The director of nursing (DON) was interviewed on 10/14/21 at 3:21 p.m. She said all of the staff have received infection control and hand hygiene training. The training covered staff hand hygiene and offering hand hygiene to residents.
The staff development coordinator (SDC), who was also the infection preventionist (IP), was interviewed on 10/14/21 at 1:14 p.m. She said there were seven residents who were not fully vaccinated and 8% of the staff were not vaccinated. She said they were conducting weekly testing for the unvaccinated staff and residents. She said they offered a COVID-19 booster clinic in October 2021 and will continue to offer the clinics when available. She said all visitors were screened at the front desk and should be wearing a mask during the visit. She said visitors who were allowed to visit in the building were vaccinated and the visitors who were not vaccinated visit in the front of the building and were supervised by the front desk staff.

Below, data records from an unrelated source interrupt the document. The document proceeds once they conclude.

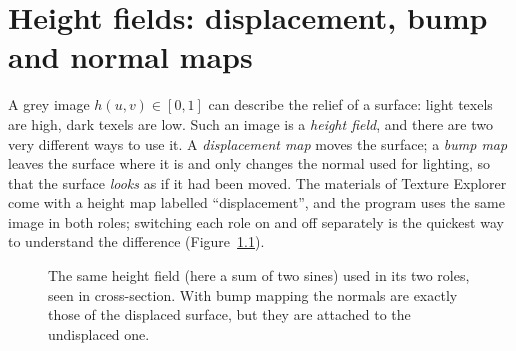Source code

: \chapter{Height fields: displacement, bump and normal maps}
\label{ch:height}

A grey image $h(u,v)\in[0,1]$ can describe the relief of a surface: light texels are high,
dark texels are low. Such an image is a \emph{height field}, and there are two very different
ways to use it. A \emph{displacement map} moves the surface; a \emph{bump map} leaves the
surface where it is and only changes the normal used for lighting, so that the surface
\emph{looks} as if it had been moved. The materials of Texture Explorer come with a height
map labelled ``displacement'', and the program uses the same image in both roles; switching
each role on and off separately is the quickest way to understand the difference
(Figure~\ref{fig:bumpvsdisp}).

\begin{figure}[ht]
\centering
{}
\caption{The same height field (here a sum of two sines) used in its two roles, seen in
cross-section. With bump mapping the normals are exactly those of the displaced surface,
but they are attached to the undisplaced one.}
\label{fig:bumpvsdisp}
\end{figure}


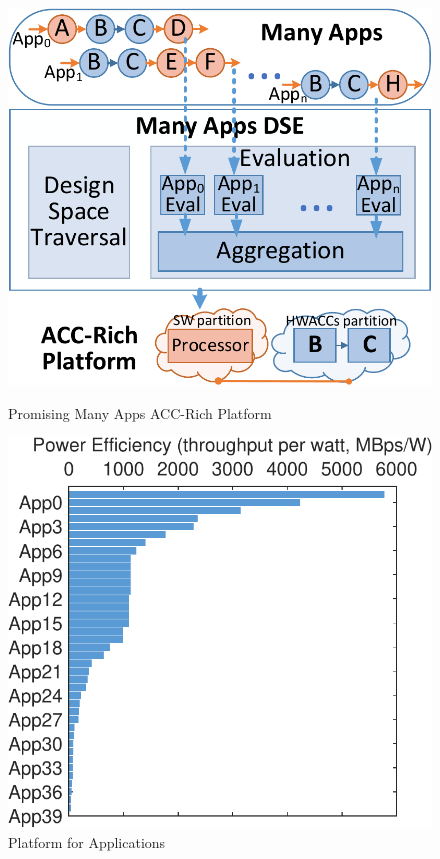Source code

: \begin{figure}[ht]
  \centering
  \begin{minipage}[t]{0.24\textwidth}
    \includegraphics[width=.95\textwidth]{fig/MAARflow.pdf}
    \caption{Promising Many Apps ACC-Rich Platform}
    \label{fig:domainDSE}
  \end{minipage}%
  \hfill
  \begin{minipage}[t]{0.23\textwidth}
    \includegraphics[width=1\textwidth]{fig/effIntro.pdf}
    \caption{Platform  for Applications}
	\label{fig:perf}
  \end{minipage}
\end{figure}

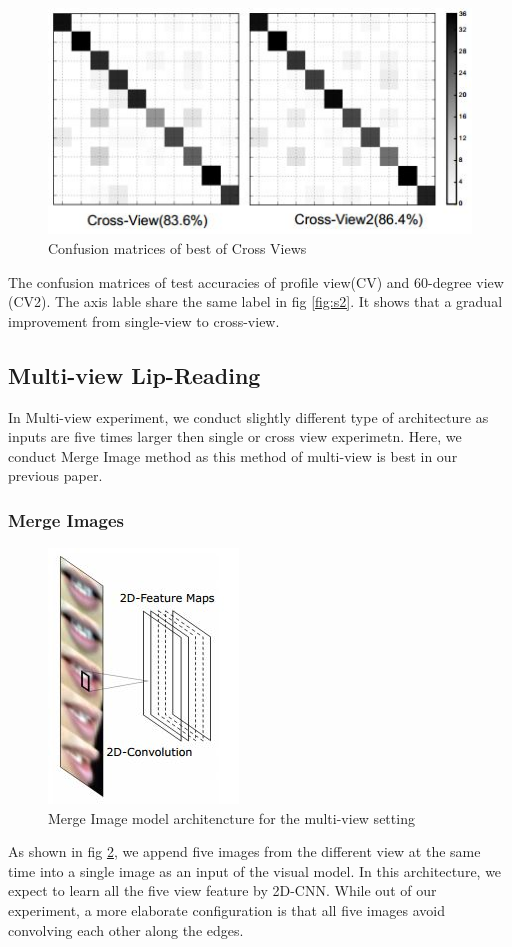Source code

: \begin{figure}[h]
	\centering
	\includegraphics[width=\columnwidth]{fig/c2.jpg}
	\caption{Confusion matrices of best of  Cross Views}
	\label{fig:c2}
\end{figure}
The confusion matrices of test accuracies of profile view(CV) and 60-degree view (CV2). The axis lable share the same label in fig \ref{fig:s2}. It shows that
a gradual improvement from single-view to cross-view.  

\subsection{Multi-view Lip-Reading}
In Multi-view experiment, we conduct slightly different type of architecture as inputs are five times larger then single or cross view experimetn. Here, we conduct Merge Image method as this method of multi-view is best in our previous paper.

\subsubsection*{Merge Images}
\begin{figure}[h]
	\centering
	\includegraphics[width=0.4\columnwidth]{fig/mi.jpg}
	\caption{Merge Image model architencture for the multi-view setting}
	\label{fig:mi}
\end{figure}
As shown in fig \ref{fig:mi}, we append five images from the different
view at the same time into a single image as an input of the visual model. In this
architecture, we expect to learn all the five view feature by 2D-CNN. While out
of our experiment, a more elaborate configuration is that all five images avoid
convolving each other along the edges.

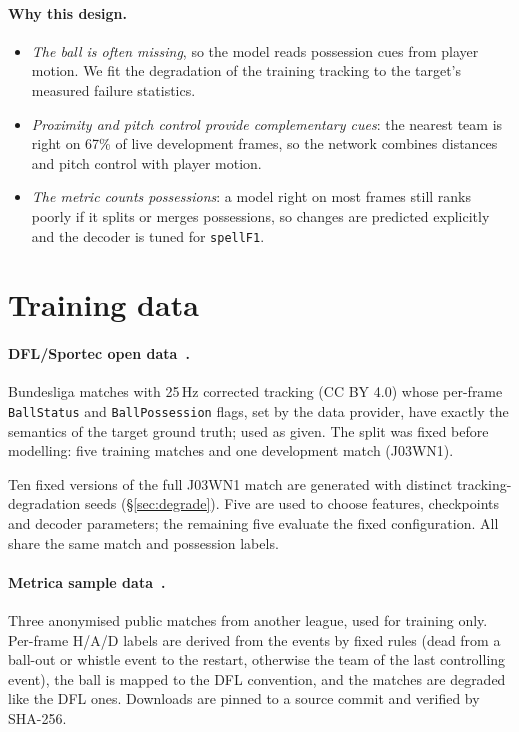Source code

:\documentclass[10pt,a4paper,twocolumn]{article}
\newcommand{\spellF}{\texttt{spellF1}}
\begin{document}
\paragraph{Why this design.}
\begin{itemize}
  \item \emph{The ball is often missing}, so the model reads possession cues from player motion.
        We fit the degradation of the training tracking to the target's measured failure statistics.
  \item \emph{Proximity and pitch control provide complementary cues}: the nearest team is right
        on 67\% of live development frames, so the network combines distances and pitch control
        with player motion.
  \item \emph{The metric counts possessions}: a model right on most frames still ranks poorly if it
        splits or merges possessions, so changes are predicted explicitly and the decoder is tuned
        for \spellF.
\end{itemize}

\section{Training data}\label{sec:data}

\paragraph{DFL/Sportec open data~\cite{bassek2025}.} Bundesliga matches with 25\,Hz corrected
tracking (CC BY 4.0) whose per-frame \texttt{BallStatus} and \texttt{BallPossession}
flags, set by the data provider, have exactly the semantics of the target ground truth; used as
given. The split was fixed before modelling: five training matches and one
development match (J03WN1).

Ten fixed versions of the full J03WN1 match are generated with distinct tracking-degradation
seeds (\S\ref{sec:degrade}). Five are used to choose features, checkpoints and decoder parameters;
the remaining five evaluate the fixed configuration. All share the same match and possession labels.

\paragraph{Metrica sample data~\cite{metrica}.} Three anonymised public matches from another league,
used for training only. Per-frame H/A/D labels are derived from the events by fixed rules (dead from a
ball-out or whistle event to the restart, otherwise the team of the last controlling event), the
ball is mapped to the DFL convention, and the matches are degraded like the DFL ones. Downloads
are pinned to a source commit and verified by SHA-256.
\end{document}
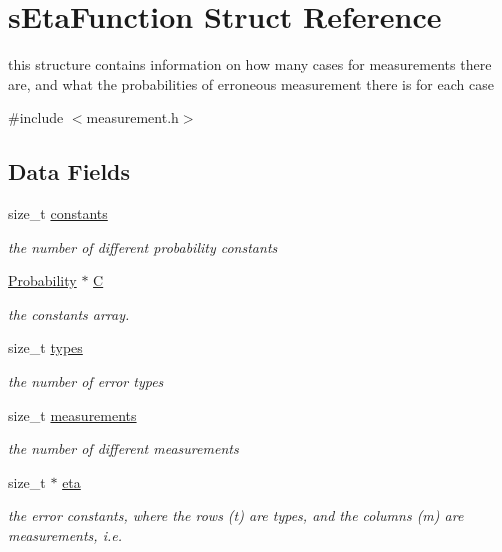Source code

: \hypertarget{structsEtaFunction}{\section{s\-Eta\-Function \-Struct \-Reference}
\label{structsEtaFunction}
}


this structure contains information on how many cases for measurements there are, and what the probabilities of erroneous measurement there is for each case  




{\ttfamily \#include $<$measurement.\-h$>$}

\subsection*{\-Data \-Fields}
\begin{DoxyCompactItemize}
\item 
size\-\_\-t \hyperlink{structsEtaFunction_a1fdf63f3a73e7fd663491e72421619f9}{constants}
\begin{DoxyCompactList}\small\item\em the number of different probability constants \end{DoxyCompactList}\item 
\hyperlink{measurement_8h_ae6d7a8c80f18bc080ab1cfa38d119724}{\-Probability} $\ast$ \hyperlink{structsEtaFunction_a05c2f93c1148d5268d359d78540c10be}{\-C}
\begin{DoxyCompactList}\small\item\em the constants array. \end{DoxyCompactList}\item 
size\-\_\-t \hyperlink{structsEtaFunction_afd94a9856047e0987c5e8667a4838b71}{types}
\begin{DoxyCompactList}\small\item\em the number of error types \end{DoxyCompactList}\item 
size\-\_\-t \hyperlink{structsEtaFunction_aa323ef11935cd1e8d6ef56405ab96cf8}{measurements}
\begin{DoxyCompactList}\small\item\em the number of different measurements \end{DoxyCompactList}\item 
size\-\_\-t $\ast$ \hyperlink{structsEtaFunction_a7585a59b1861523157055f8c8b0263e3}{eta}
\begin{DoxyCompactList}\small\item\em the error constants, where the rows (t) are types, and the columns (m) are measurements, i.\-e. \end{DoxyCompactList}\end{DoxyCompactItemize}


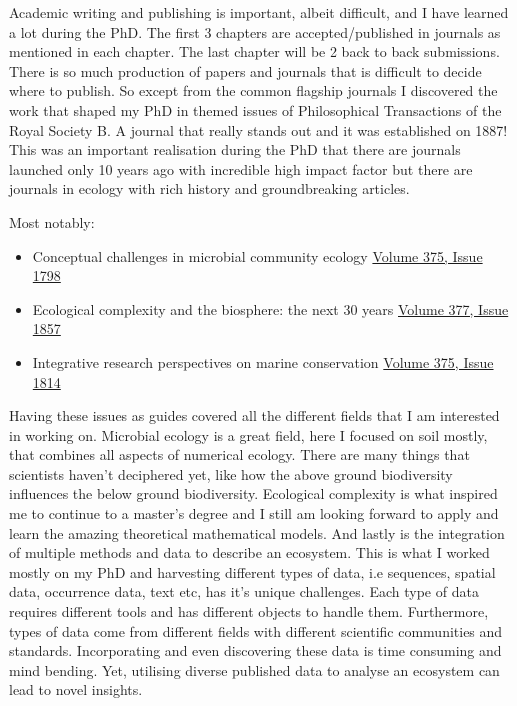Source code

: \documentclass[
11pt, %
english, %
singlespacing, %
toctotoc, %
headsepline, %
]{MastersDoctoralThesis} %
\begin{document}
Academic writing and publishing is important, albeit difficult, and I have learned a
lot during the PhD. The first 3 chapters are accepted/published in journals as
mentioned in each chapter. The last chapter will be 2 back to back submissions.
There is so much production of papers and journals that is difficult to decide where to publish. 
So except from the common flagship journals I discovered the work that shaped my 
PhD in themed issues of Philosophical Transactions of the Royal Society B.
A journal that really stands out and it was established on 1887! This was an
important realisation during the PhD that there are journals launched only 10 years
ago with incredible high impact factor but there are journals in ecology
with rich history and groundbreaking articles.

Most notably:

\begin{itemize}
    \item Conceptual challenges in microbial community ecology \href{https://doi.org/10.1098/rstb.2019.0241}{Volume 375, Issue 1798}
    \item Ecological complexity and the biosphere: the next 30 years \href{https://doi.org/10.1098/rstb.2021.0376}{Volume 377, Issue 1857}
    \item Integrative research perspectives on marine conservation \href{https://doi.org/10.1098/rstb.2019.0444}{Volume 375, Issue 1814}
\end{itemize}

Having these issues as guides covered all the different fields that I am interested 
in working on. Microbial ecology is a great field, here I focused on soil mostly, that
combines all aspects of numerical ecology. There are many things that scientists 
haven't deciphered yet, like how the above ground biodiversity influences the below
ground biodiversity. Ecological complexity is what inspired me to continue to a 
master's degree and I still am looking forward to apply and learn the amazing 
theoretical mathematical models. And lastly is the integration of multiple methods 
and data to describe an ecosystem. This is what I worked mostly on my PhD and 
harvesting different types of data, i.e sequences, spatial data, occurrence data, 
text etc, has it's unique challenges. Each type of data requires different tools and has 
different objects to handle them. Furthermore, types of data come from different 
fields with different scientific communities and standards. Incorporating and even 
discovering these data is time consuming and mind bending. Yet, utilising diverse 
published data to analyse an ecosystem can lead to novel insights. 
\end{document}
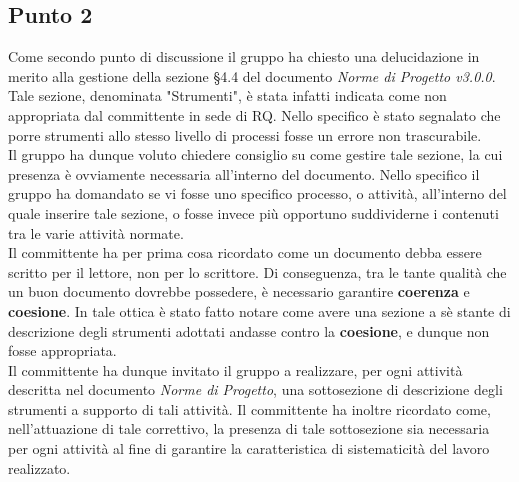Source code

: \subsection{Punto 2}
Come secondo punto di discussione il gruppo ha chiesto una delucidazione in merito alla gestione della sezione §4.4 del documento \textit{Norme di Progetto v3.0.0}. Tale sezione, denominata "Strumenti", è stata infatti indicata come non appropriata dal committente in sede di RQ. Nello specifico è stato segnalato che porre strumenti allo stesso livello di processi fosse un errore non trascurabile.\\
Il gruppo ha dunque voluto chiedere consiglio su come gestire tale sezione, la cui presenza è ovviamente necessaria all'interno del documento. Nello specifico il gruppo ha domandato se vi fosse uno specifico processo, o attività, all'interno del quale inserire tale sezione, o fosse invece più opportuno suddividerne i contenuti tra le varie attività normate.\\
Il committente ha per prima cosa ricordato come un documento debba essere scritto per il lettore, non per lo scrittore. Di conseguenza, tra le tante qualità che un buon documento dovrebbe possedere, è necessario garantire \textbf{coerenza} e \textbf{coesione}. In tale ottica è stato fatto notare come avere una sezione a sè stante di descrizione degli strumenti adottati andasse contro la \textbf{coesione}, e dunque non fosse appropriata.\\
Il committente ha dunque invitato il gruppo a realizzare, per ogni attività descritta nel documento \textit{Norme di Progetto}, una sottosezione di descrizione degli strumenti a supporto di tali attività. Il committente ha inoltre ricordato come, nell'attuazione di tale correttivo, la presenza di tale sottosezione sia necessaria per ogni attività al fine di garantire la caratteristica di sistematicità del lavoro realizzato.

She said Resident #14's son was fully vaccinated and should not be allowed to eat in the dining room with other residents. She said he should have his mask on at all times. She said the staff should be wearing their masks at all times in resident care areas and if they were not alone in their office.
She said all staff were provided hand hygiene training at time of hire and during surveillance and periodically. She said the training includes hand hygiene for staff before and after resident care, before and after glove placement and removal, and for staff to encourage the residents to wash their hands before meals. She said staff were provided a pocket hand sanitizer to carry with them at all times. She said they were trained to keep the pocket sanitizer in a designated pocket so they were not contaminating the bottle and alternating pockets. She said the staff should be encouraging and offering hand hygiene to the residents before meals and should assist them to use the towelettes on the meal tray. She said she would consider adding more wall sanitizer dispensers on the halls but had a concern with dementia care residents having access to the sanitizer. She said she would talk to her corporate support to come up with a plan.
III. Facility COVID-19 status
The director of nurses (DON) was interviewed on 10/14/21 at 3:21 p.m. She said they had no COVID-19 positive residents and no COVID-19 positive staff. She said there were no presumptive positive COVID-19 residents or staff.